The Trade Assurance program will cover payments by credit cards as well as bank transfers and be expanded to include non-Chinese sellers.

Alibaba Group is adding new features to service designed to reassure buyers—many of them retailers in North America and Europe—that they can trust the sellers offering merchandise on Alibaba.com.

The Alibaba Trade Assurance program, introduced in January, has been limited to transactions completed via bank transfers, but will soon also cover purchases made with credit cards, Sunny Chhabra, a U.S.-based global marketing and business development executive with Alibaba.com, told attendees Thursday at the ThinkGlobal Retail conference in Las Vegas.

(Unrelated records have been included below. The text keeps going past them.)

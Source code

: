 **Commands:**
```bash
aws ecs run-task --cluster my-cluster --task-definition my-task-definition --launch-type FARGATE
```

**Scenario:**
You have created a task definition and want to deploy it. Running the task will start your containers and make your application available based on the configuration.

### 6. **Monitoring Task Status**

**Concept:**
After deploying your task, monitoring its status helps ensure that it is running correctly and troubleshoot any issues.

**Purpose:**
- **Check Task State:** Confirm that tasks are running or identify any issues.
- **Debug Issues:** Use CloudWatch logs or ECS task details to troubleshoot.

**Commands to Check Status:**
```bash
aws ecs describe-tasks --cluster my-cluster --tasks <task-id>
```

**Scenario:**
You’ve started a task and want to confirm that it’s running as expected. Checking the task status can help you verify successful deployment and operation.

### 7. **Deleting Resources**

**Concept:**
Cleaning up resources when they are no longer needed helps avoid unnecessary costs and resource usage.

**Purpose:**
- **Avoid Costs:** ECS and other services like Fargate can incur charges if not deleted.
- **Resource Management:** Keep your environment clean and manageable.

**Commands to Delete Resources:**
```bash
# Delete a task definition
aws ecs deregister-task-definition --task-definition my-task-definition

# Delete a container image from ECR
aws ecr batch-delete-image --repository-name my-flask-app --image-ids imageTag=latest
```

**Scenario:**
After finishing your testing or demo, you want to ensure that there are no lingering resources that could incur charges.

In addition, the program, which until now will only covered Chinese suppliers selling on the business-to-business Alibaba.com platform, will be extended to other manufacturers and distributors in other countries. India will be the next country added, he said.

Already 54,000 Chinese suppliers, or about half the number that offer to fill bulk orders on the Alibaba site, participate in Alibaba’s Trade Assurance program. An Alibaba subsidiary called OneTouch vets companies that wish to participate. If a buyer purchases from a participating supplier Alibaba will refund the buyer’s deposit, up to a specified amount, if the goods are not delivered on time or are not of the quality specified.

“If the supplier is at fault, the buyer gets their money back, Chhabra said. “You’ll be covered by Alibaba. We’ll go after the supplier to recoup our losses.”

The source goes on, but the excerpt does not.